(Saved entries)
▼▼▼
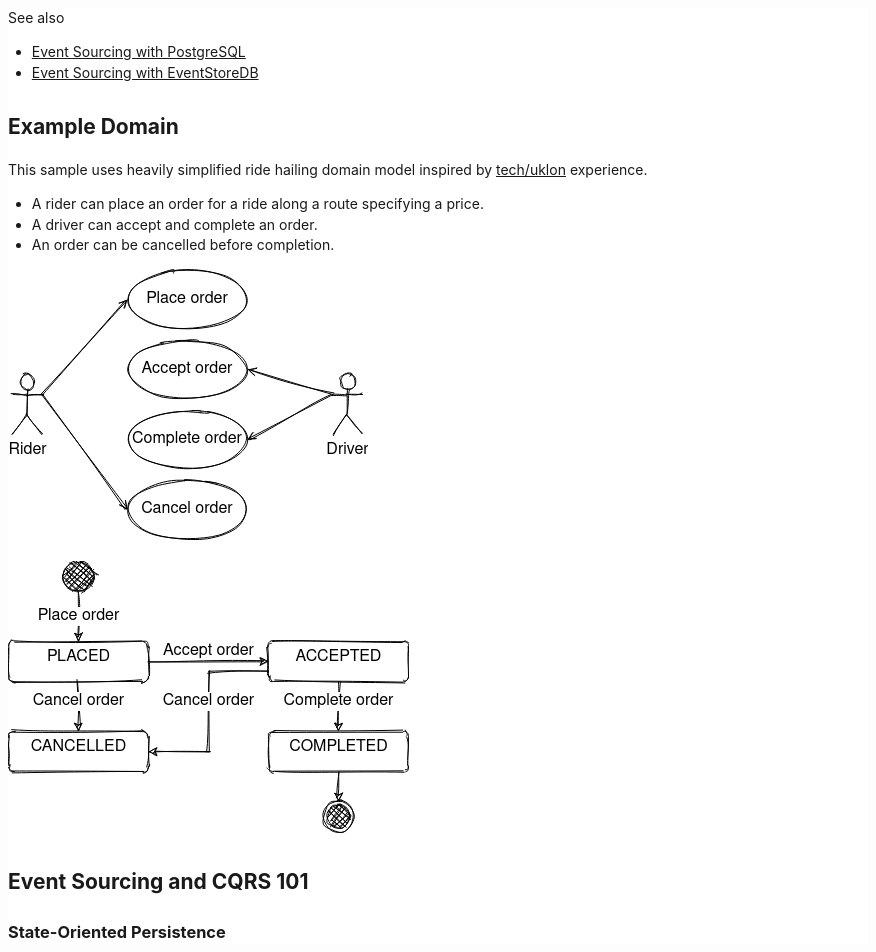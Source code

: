 See also

* [Event Sourcing with PostgreSQL](https://github.com/evgeniy-khist/postgresql-event-sourcing)
* [Event Sourcing with EventStoreDB](https://github.com/evgeniy-khist/eventstoredb-event-sourcing)

## <a name="8753dff3c2879207fa06ef1844b1ea4d"></a>Example Domain

This sample uses heavily simplified ride hailing domain model inspired
by [tech/uklon](https://careers.uklon.ua/) experience.

* A rider can place an order for a ride along a route specifying a price.
* A driver can accept and complete an order.
* An order can be cancelled before completion.

![Domain use case diagram](img/domain-1.png)

![Domain state diagram](img/domain-2.png)

## <a name="19025f75ca30ec4a46f55a6b9afdeba6"></a>Event Sourcing and CQRS 101

### <a name="436b314e78fec59a76bad8b93b52ee75"></a>State-Oriented Persistence
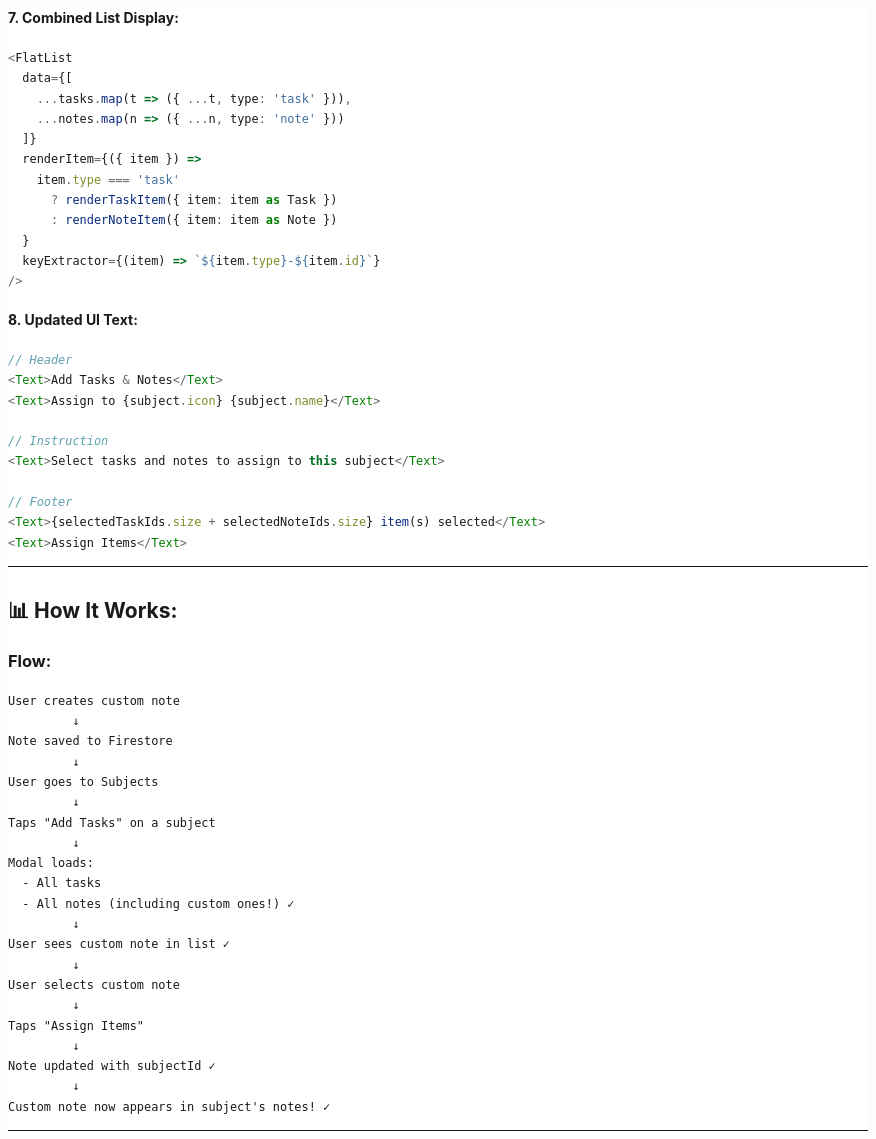 #### 7. Combined List Display:
```typescript
<FlatList
  data={[
    ...tasks.map(t => ({ ...t, type: 'task' })),
    ...notes.map(n => ({ ...n, type: 'note' }))
  ]}
  renderItem={({ item }) => 
    item.type === 'task' 
      ? renderTaskItem({ item: item as Task })
      : renderNoteItem({ item: item as Note })
  }
  keyExtractor={(item) => `${item.type}-${item.id}`}
/>
```

#### 8. Updated UI Text:
```typescript
// Header
<Text>Add Tasks & Notes</Text>
<Text>Assign to {subject.icon} {subject.name}</Text>

// Instruction
<Text>Select tasks and notes to assign to this subject</Text>

// Footer
<Text>{selectedTaskIds.size + selectedNoteIds.size} item(s) selected</Text>
<Text>Assign Items</Text>
```

---

## 📊 How It Works:

### **Flow:**

```
User creates custom note
         ↓
Note saved to Firestore
         ↓
User goes to Subjects
         ↓
Taps "Add Tasks" on a subject
         ↓
Modal loads:
  - All tasks
  - All notes (including custom ones!) ✓
         ↓
User sees custom note in list ✓
         ↓
User selects custom note
         ↓
Taps "Assign Items"
         ↓
Note updated with subjectId ✓
         ↓
Custom note now appears in subject's notes! ✓
```

---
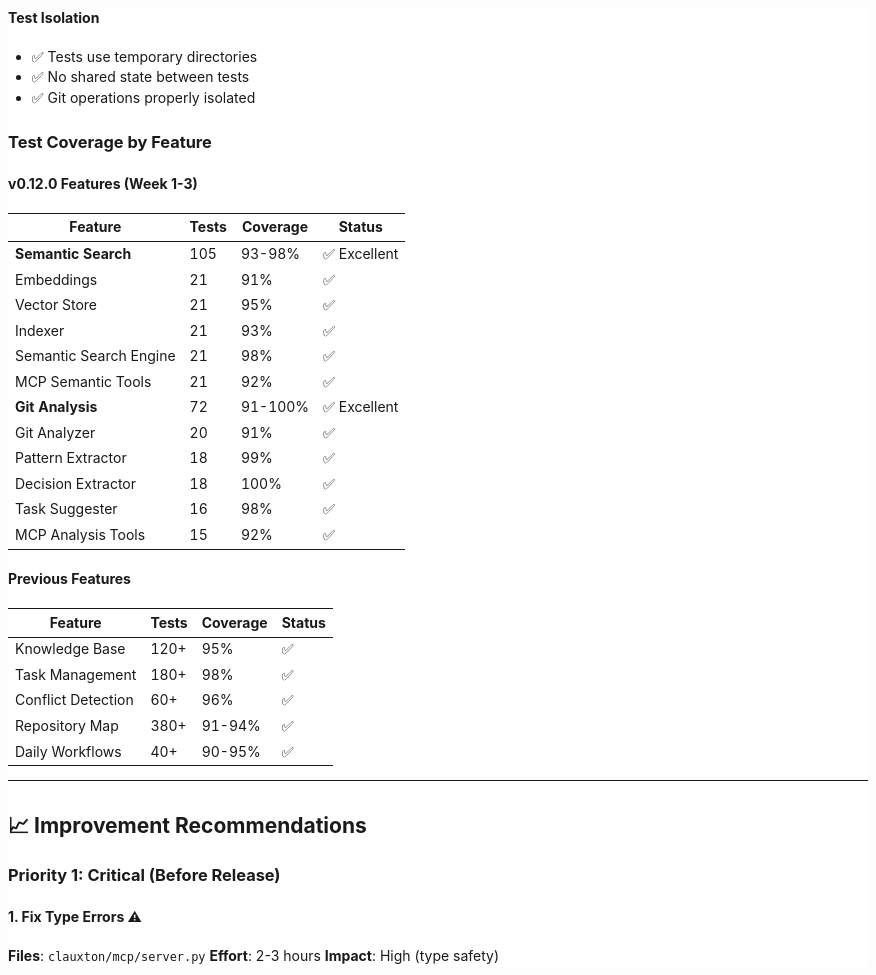 #### Test Isolation
- ✅ Tests use temporary directories
- ✅ No shared state between tests
- ✅ Git operations properly isolated

### Test Coverage by Feature

#### v0.12.0 Features (Week 1-3)
| Feature | Tests | Coverage | Status |
|---------|-------|----------|--------|
| **Semantic Search** | 105 | 93-98% | ✅ Excellent |
| Embeddings | 21 | 91% | ✅ |
| Vector Store | 21 | 95% | ✅ |
| Indexer | 21 | 93% | ✅ |
| Semantic Search Engine | 21 | 98% | ✅ |
| MCP Semantic Tools | 21 | 92% | ✅ |
| **Git Analysis** | 72 | 91-100% | ✅ Excellent |
| Git Analyzer | 20 | 91% | ✅ |
| Pattern Extractor | 18 | 99% | ✅ |
| Decision Extractor | 18 | 100% | ✅ |
| Task Suggester | 16 | 98% | ✅ |
| MCP Analysis Tools | 15 | 92% | ✅ |

#### Previous Features
| Feature | Tests | Coverage | Status |
|---------|-------|----------|--------|
| Knowledge Base | 120+ | 95% | ✅ |
| Task Management | 180+ | 98% | ✅ |
| Conflict Detection | 60+ | 96% | ✅ |
| Repository Map | 380+ | 91-94% | ✅ |
| Daily Workflows | 40+ | 90-95% | ✅ |

---

## 📈 Improvement Recommendations

### Priority 1: Critical (Before Release)

#### 1. Fix Type Errors ⚠️
**Files**: `clauxton/mcp/server.py`
**Effort**: 2-3 hours
**Impact**: High (type safety)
▲▲▲
EXERCISE: Find all lines holding the word "Items" in the records above and copy them.

TASK RESULT:
<Text>Assign Items</Text>
Taps "Assign Items"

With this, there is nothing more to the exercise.